1 Locale-JSON-Schema
Virgil edited this page 2026-02-19 15:57:01 +00:00

Locale JSON Schema

Grammar data lives in locales/{lang}.json. Currently only en.json exists. This page documents the exact structure the loader expects.

Top-Level Structure

{
  "gram": {
    "verb": { ... },
    "noun": { ... },
    "article": { ... },
    "word": { ... },
    "punct": { ... },
    "signal": { ... },
    "number": { ... }
  },
  "prompt": { ... },
  "time": { ... },
  "lang": { ... }
}

Only the gram.* namespace is processed by the grammar engine. Everything outside gram.* is flattened into the message lookup table as plain key-value strings.

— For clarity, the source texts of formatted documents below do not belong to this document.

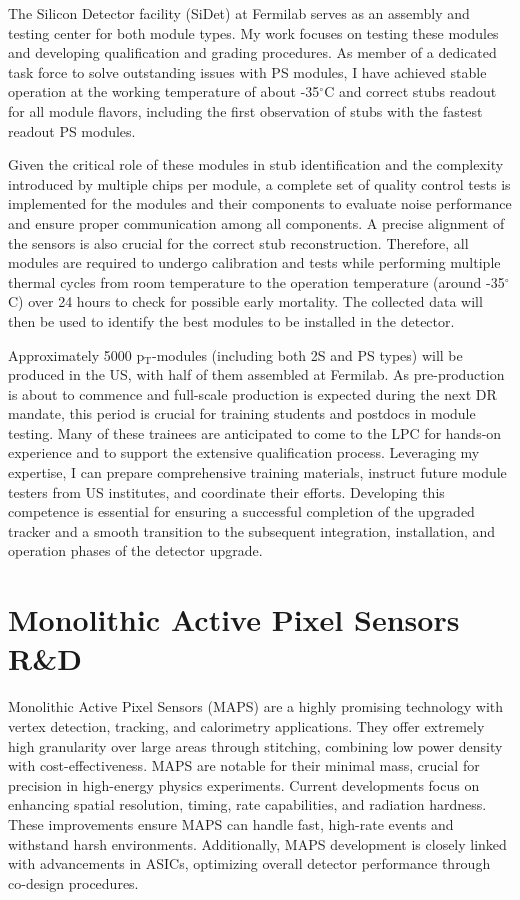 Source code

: {\begin{flushleft}
The Silicon Detector facility (SiDet) at Fermilab serves as an assembly and testing center for both module types. My work focuses on testing these modules and developing qualification and grading procedures. As member of a dedicated task force to solve outstanding issues with PS modules, I have achieved stable operation at the working temperature of about -35$^{\circ}$C and correct stubs readout for all module flavors, including the first observation of stubs with the fastest readout PS modules.

Given the critical role of these modules in stub identification and the complexity introduced by multiple chips per module, a complete set of quality control tests is implemented for the modules and their components to evaluate noise performance and ensure proper communication among all components. A precise alignment of the sensors is also crucial for the correct stub reconstruction. Therefore, all modules are required to undergo calibration and tests while performing multiple thermal cycles from room temperature to the operation temperature (around -35$^{\circ}$C) over 24 hours to check for possible early mortality. The collected data will then be used to identify the best modules to be installed in the detector.
 
Approximately 5000 p$_{\mathrm{T}}$-modules (including both 2S and PS types) will be produced in the US, with half of them assembled at Fermilab. As pre-production is about to commence and full-scale production is expected during the next DR mandate, this period is crucial for training students and postdocs in module testing. Many of these trainees are anticipated to come to the LPC for hands-on experience and to support the extensive qualification process.
Leveraging my expertise, I can prepare comprehensive training materials, instruct future module testers from US institutes, and coordinate their efforts. Developing this competence is essential for ensuring a successful completion of the upgraded tracker and a smooth transition to the subsequent integration, installation, and operation phases of the detector upgrade.

\section{Monolithic Active Pixel Sensors R\&D}
\vspace{\baselineskip}
Monolithic Active Pixel Sensors (MAPS) are a highly promising technology with vertex detection, tracking, and calorimetry applications. They offer extremely high granularity over large areas through stitching, combining low power density with cost-effectiveness. MAPS are notable for their minimal mass, crucial for precision in high-energy physics experiments.
Current developments focus on enhancing spatial resolution, timing, rate capabilities, and radiation hardness. These improvements ensure MAPS can handle fast, high-rate events and withstand harsh environments. Additionally, MAPS development is closely linked with advancements in ASICs, optimizing overall detector performance through co-design procedures.


\end{flushleft}}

gram.verb — Verb Conjugation Tables

Each entry maps a base verb to its inflected forms:

"verb": {
  "delete": { "base": "delete", "past": "deleted", "gerund": "deleting" },
  "commit": { "base": "commit", "past": "committed", "gerund": "committing" },
  "go":     { "base": "go",     "past": "went",      "gerund": "going" },
  "run":    { "base": "run",    "past": "ran",        "gerund": "running" },
  "set":    { "base": "set",    "past": "set",        "gerund": "setting" }
}

Required fields: At least one of base, past, gerund must be present.

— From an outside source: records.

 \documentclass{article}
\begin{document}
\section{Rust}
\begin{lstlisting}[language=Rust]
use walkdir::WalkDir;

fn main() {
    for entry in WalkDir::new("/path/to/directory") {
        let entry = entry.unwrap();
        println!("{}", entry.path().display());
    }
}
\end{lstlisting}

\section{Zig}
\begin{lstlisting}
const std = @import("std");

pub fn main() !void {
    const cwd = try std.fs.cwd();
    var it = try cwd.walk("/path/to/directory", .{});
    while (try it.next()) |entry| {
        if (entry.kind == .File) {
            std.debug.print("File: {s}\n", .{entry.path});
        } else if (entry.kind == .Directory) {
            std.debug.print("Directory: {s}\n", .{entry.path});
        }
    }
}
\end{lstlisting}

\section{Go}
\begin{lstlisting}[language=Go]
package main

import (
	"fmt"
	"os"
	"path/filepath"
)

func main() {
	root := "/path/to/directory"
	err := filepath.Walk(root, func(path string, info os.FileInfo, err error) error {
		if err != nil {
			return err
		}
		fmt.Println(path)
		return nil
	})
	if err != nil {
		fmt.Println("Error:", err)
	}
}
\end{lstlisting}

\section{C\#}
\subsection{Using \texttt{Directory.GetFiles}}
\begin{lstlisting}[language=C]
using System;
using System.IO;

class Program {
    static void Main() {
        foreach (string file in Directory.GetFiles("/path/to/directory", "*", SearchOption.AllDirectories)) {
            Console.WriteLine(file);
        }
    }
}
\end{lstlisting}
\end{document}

The loader detects verb objects via isVerbFormObject() — any map with base, past, or gerund keys (and NOT a plural object).

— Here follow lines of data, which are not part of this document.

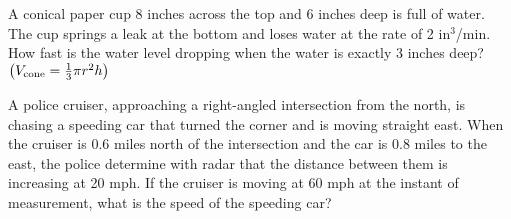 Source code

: \documentclass[12pt]{article}
\begin{document}
\newpage 

\Example A conical paper cup 8 inches across the top and 6 inches deep is full of water. The cup springs a leak at the bottom and loses water at the rate of 2 in$^3$/min. How fast is the water level dropping when the water is exactly 3 inches deep? $\left( V_{\text{cone}}=\frac{1}{3}\pi r^2h\right)$

\vspace{90mm}

\Example A police cruiser, approaching a right-angled intersection from the north, is chasing a speeding car that turned the corner and is moving straight east. When the cruiser is 0.6 miles north of the intersection and the car is 0.8 miles to the east, the police determine with radar that the distance between them is increasing at 20 mph. If the cruiser is moving at 60 mph at the instant of measurement, what is the speed of the speeding car?
\end{document}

Currently ~45 verbs covering irregulars and common dev/ops vocabulary. Regular verbs (add → added → adding) don't need entries — the morphology engine handles them. Only add entries for:

  • Irregular verbs (go/went/going)
  • Doubling verbs (commit/committed/committing)
  • Verbs where the engine would guess wrong

gram.noun — Noun Pluralisation Tables

Each entry maps a noun to its singular and plural forms:

"noun": {
  "file":          { "one": "file",          "other": "files" },
  "person":        { "one": "person",        "other": "people" },
  "child":         { "one": "child",         "other": "children" },
  "vulnerability": { "one": "vulnerability", "other": "vulnerabilities" },
  "commit":        { "one": "commit",        "other": "commits" }
}

Required fields: one and other. Optional field: gender (for gendered languages like French).

The loader detects noun objects by checking for one + other keys, or the presence of a gender key.

Currently ~24 nouns covering irregulars and tech vocabulary. Regular plurals (server → servers) don't need entries.

gram.article — Article Configuration

"article": {
  "indefinite": {
    "default": "a",
    "vowel": "an"
  },
  "definite": "the"
}

Mapped to ArticleForms struct. The Article() function uses phonetic rules (consonant/vowel sound maps) to choose between default and vowel.

gram.word — Domain Vocabulary

Maps lowercase keys to display forms:

"word": {
  "url": "URL",
  "ssh": "SSH",
  "api": "API",
  "id": "ID",
  "ci": "CI",
  "qa": "QA",
  "blocked_by": "blocked by",
  "up_to_date": "up to date"
}

These are classified as TokenWord by the tokeniser and tracked in DomainVocabulary in imprints. Add entries for:

  • Acronyms with specific capitalisation (URL, SSH, API)
  • Multi-word phrases (blocked_by → "blocked by")
  • Domain-specific terms that need consistent display

gram.punct — Punctuation Rules

"punct": {
  "label": ":",
  "progress": "..."
}

Language-specific punctuation. French uses : (with space before colon). The LabelHandler and ProgressHandler use these suffixes.

gram.signal — Disambiguation Signal Words

"signal": {
  "noun_determiner": [
    "the", "a", "an", "this", "that", "these", "those",
    "my", "your", "his", "her", "its", "our", "their",
    "every", "each", "some", "any", "no",
    "many", "few", "several", "all", "both"
  ],
  "verb_auxiliary": [
    "is", "are", "was", "were", "has", "had", "have",
    "do", "does", "did", "will", "would", "could", "should",
    "can", "may", "might", "shall", "must"
  ],
  "verb_infinitive": ["to"]
}

Used by the dual-class disambiguation system to classify ambiguous words like "commit", "test", "run".

gram.number — Number Formatting

"number": {
  "thousands": ",",
  "decimal": ".",
  "percent": "%"
}

Used by NumericHandler for locale-aware number formatting. German would use "thousands": "." and "decimal": ",".

Sacred Rules

  1. NEVER flatten gram.* keys — the grammar engine depends on nested structure. Flattening gram.verb.delete.past to a flat key breaks the loader silently.
  2. Only gram.* data belongs in locale files — consumer translations are external.
  3. Irregular forms override regular morphology — if a verb is in gram.verb, its forms take precedence over the rule-based engine.
  4. The one/other keys overlap with CLDR plural categories — the loader distinguishes noun objects from plural message objects by checking for nested maps.